- [How to complete this task] Start at the line that contains "- [ ] 完善界面的设计". Repeat it and each line after it, exactly, up to and including the final line of the data.

- [Extracted records]
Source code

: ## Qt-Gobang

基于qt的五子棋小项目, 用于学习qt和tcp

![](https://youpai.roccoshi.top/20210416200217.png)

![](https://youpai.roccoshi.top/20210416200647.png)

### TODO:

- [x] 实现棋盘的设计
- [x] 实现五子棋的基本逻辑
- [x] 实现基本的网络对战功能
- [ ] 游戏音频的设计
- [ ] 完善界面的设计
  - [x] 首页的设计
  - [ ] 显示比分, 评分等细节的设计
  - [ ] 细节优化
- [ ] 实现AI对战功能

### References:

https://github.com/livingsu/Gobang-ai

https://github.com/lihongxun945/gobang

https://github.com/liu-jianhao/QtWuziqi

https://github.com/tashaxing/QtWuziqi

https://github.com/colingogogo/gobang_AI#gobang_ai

- [Solution for this exercise]
- [ ] 完善界面的设计
  - [x] 首页的设计
  - [ ] 显示比分, 评分等细节的设计
  - [ ] 细节优化
- [ ] 实现AI对战功能

### References:

https://github.com/livingsu/Gobang-ai

https://github.com/lihongxun945/gobang

https://github.com/liu-jianhao/QtWuziqi

https://github.com/tashaxing/QtWuziqi

https://github.com/colingogogo/gobang_AI#gobang_ai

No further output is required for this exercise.